David Solway's most recent book is The Big Lie: On Terror, Antisemitism, and Identity. His editorials appear regularly in frontpage.com

Newsmen and broadcasters commonly refer to their reports as “stories,” a giveaway term that should alert us to the nature of their presentations. Each item tends to read or sound or look like another installment in an ongoing soap opera or melodramatic fiction in which actual events are treated as material to be arranged into a favoured narrative. The key is simplification to accord with an editorial bias meant not to inform but to influence the news audience and to facilitate a process of ideologically-oriented political consumption.

Thus, had we relied for news during the 40s on the New York Times, we would scarcely have realized that the Holocaust was underway, which didn’t fit the newspaper’s editorial story line. The story to be crafted and told was a sanitized fiction. Caveat lector. Times change but the Times doesn’t.

Neither do most of the other news outlets. If we listen primarily to the BBC and read The Guardian in England—two of the most cambered news organizations in the Western world—or in Canada read mainly The Globe and Mail or The Toronto Star and tune in to CBC Radio’s As It Happens or CBC TV’s various news programs (and its French counterpart, Radio Canada), or are addicted to the Washington Post, The Nation and CNN in the U.S., we will have a completely distorted view of current events and international politics.

We can reasonably prescind to the world press in general, which has bevelled sharply to the Left, a phenomenon we can observe in country after country. A bellwether Swedish poll determined that only 5% of the population cast their votes for the Communist parties as compared with 30% of journalists. Israel furnishes a particularly acute example of this tendency. There journalists regularly cross the line into politics to join the parties of the Left: e.g., Shulamit Aloni who helped found the far-Left Meretz party was a radio host, Shelly Yacimovitch of Channel 2 news is a Labor MK, Daniel Ben-Simon of the Left daily Haaretz has also joined Labor, Kadima Prime Minister Ehud Olmert reported for BaMahaneh.

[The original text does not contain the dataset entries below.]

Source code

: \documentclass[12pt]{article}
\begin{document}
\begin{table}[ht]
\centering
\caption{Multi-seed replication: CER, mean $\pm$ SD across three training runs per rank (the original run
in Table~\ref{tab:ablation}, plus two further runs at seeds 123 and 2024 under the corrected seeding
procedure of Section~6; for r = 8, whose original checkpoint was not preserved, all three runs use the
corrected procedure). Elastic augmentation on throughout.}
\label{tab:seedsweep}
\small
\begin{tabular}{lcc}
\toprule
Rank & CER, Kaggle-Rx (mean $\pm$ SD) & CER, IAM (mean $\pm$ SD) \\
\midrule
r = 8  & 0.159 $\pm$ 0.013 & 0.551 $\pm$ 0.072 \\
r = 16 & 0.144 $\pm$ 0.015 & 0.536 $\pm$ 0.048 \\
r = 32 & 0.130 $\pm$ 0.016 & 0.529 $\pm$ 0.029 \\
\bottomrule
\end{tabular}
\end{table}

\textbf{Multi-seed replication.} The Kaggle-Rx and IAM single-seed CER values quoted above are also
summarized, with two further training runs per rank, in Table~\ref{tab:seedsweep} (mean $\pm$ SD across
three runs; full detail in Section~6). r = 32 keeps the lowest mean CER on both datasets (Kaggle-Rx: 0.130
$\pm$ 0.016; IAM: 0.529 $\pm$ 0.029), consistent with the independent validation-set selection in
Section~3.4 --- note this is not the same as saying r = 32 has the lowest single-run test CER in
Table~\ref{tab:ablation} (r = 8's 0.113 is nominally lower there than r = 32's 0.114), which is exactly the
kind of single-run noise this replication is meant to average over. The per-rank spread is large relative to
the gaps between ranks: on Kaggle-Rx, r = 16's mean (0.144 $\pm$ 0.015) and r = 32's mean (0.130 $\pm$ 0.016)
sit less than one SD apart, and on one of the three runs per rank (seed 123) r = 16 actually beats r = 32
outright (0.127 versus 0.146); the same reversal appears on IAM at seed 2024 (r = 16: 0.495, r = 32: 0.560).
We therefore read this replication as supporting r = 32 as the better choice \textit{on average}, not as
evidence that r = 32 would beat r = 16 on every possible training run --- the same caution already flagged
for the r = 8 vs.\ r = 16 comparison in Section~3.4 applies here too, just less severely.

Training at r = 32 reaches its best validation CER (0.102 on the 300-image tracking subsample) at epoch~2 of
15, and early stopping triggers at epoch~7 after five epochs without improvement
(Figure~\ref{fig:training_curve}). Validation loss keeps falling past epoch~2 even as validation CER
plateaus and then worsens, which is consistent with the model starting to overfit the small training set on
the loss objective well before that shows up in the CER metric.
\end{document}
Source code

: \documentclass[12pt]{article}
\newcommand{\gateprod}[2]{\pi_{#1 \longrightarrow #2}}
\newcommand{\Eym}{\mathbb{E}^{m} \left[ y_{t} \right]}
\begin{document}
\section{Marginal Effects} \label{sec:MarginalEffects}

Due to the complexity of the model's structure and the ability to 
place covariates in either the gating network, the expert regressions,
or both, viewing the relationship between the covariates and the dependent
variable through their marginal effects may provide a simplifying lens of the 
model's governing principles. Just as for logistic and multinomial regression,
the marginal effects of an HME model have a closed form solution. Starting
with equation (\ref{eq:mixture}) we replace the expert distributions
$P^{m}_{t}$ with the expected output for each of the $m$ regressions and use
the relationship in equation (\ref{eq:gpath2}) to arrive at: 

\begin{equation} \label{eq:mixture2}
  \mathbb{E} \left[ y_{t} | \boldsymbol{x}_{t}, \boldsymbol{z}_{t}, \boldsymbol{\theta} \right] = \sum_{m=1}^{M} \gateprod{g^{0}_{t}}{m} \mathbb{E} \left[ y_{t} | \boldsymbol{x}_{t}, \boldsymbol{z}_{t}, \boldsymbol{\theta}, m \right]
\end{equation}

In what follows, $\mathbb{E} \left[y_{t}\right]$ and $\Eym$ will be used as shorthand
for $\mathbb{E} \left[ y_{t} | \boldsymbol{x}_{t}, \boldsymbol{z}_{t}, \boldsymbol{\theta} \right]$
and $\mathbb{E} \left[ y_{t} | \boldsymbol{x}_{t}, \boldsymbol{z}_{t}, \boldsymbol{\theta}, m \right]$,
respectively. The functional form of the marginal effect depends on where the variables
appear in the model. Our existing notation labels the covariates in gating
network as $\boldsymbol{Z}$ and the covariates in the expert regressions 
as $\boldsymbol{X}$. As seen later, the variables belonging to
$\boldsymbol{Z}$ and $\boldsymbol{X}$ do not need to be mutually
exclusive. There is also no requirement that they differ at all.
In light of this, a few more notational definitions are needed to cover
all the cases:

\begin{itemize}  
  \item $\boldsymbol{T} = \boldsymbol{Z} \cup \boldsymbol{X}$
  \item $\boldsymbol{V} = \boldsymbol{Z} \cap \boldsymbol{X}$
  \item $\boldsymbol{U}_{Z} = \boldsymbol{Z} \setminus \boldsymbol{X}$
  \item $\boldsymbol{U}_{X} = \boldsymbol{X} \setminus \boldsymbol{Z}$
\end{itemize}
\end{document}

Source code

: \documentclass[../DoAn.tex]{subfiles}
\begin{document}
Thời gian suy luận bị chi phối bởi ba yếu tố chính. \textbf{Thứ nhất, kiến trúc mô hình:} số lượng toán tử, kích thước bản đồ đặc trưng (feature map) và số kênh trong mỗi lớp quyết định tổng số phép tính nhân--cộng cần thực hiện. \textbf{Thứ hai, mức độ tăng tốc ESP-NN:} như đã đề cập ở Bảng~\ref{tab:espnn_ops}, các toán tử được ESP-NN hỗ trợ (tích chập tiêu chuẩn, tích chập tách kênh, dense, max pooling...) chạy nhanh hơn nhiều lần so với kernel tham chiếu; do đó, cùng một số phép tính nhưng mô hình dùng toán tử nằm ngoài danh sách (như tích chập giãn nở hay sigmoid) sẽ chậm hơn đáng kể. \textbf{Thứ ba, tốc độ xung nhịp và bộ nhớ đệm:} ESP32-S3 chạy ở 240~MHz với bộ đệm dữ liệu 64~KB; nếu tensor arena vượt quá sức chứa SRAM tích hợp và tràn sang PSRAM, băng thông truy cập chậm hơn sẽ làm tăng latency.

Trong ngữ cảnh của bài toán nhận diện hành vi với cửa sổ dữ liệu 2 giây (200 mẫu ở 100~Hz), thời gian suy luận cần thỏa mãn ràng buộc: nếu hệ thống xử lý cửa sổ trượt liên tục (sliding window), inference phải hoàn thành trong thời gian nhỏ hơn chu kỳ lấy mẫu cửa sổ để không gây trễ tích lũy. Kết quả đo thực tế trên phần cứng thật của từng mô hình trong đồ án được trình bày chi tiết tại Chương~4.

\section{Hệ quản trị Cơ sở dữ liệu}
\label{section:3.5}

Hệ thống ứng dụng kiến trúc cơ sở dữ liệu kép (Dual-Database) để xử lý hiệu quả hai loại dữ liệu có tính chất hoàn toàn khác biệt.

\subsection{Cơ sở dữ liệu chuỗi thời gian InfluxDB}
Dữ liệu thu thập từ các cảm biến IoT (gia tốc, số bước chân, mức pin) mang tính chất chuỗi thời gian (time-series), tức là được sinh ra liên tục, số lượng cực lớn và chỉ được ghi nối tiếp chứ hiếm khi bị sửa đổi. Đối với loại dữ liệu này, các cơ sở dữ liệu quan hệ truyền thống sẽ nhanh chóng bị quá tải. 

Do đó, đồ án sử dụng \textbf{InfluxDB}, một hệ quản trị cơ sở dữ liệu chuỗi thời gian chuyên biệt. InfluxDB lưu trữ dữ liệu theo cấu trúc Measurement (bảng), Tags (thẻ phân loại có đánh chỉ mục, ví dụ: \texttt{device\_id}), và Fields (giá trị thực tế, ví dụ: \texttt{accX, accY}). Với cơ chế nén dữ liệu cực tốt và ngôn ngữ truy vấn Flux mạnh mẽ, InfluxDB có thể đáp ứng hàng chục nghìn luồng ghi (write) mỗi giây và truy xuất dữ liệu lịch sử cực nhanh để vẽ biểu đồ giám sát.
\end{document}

It is not that much different here in America where a demonstrably biased liberal press was indispensable in the election of Barack Obama. “Most members of today’s U.S. media,” writes Richard Grenier in Capturing the Culture, are “ ‘citizens of the world,’ with no demonstrable loyalty to the country which assures them of safety and freedom.” As a former correspondent for the New York Times and a columnist for the Washington Times, Grenier should know. In pushing what is decidedly an accommodationist or “internationalist” approach, the media have, by and large, become the greatest enablers of historical ignorance and misperception in the contemporary world, clearing houses for left-wing messages and tilted analyses.

But the media also practice another, time-honoured form of subterfuge, namely, omission. In an article for The Quarterly Journal of Economics (Vol. CXX, Issue 4, November 2005), entitled “A Measure of Media Bias,” Tim Groseclose and Jeffrey Milyo conducted a quantifiable analysis of how media prejudice cribbles the news, estimating that for every sin of commission, “there are hundreds, and maybe thousands, of sins of omission—cases where a journalist choses facts or stories that only one side of the political spectrum is likely to mention.” In the concluding statements to their 47 page study, the authors find “a systematic tendency for the United States media outlets to slant the news to the left,” in which the tactic of omission figures prominently. Despite its analytical complexity and its mammoth data collection, the study is worth consulting by anyone who still doubts the fact of media one-sidedness or that so much of the news we are fed resembles blacked-out letters from the front.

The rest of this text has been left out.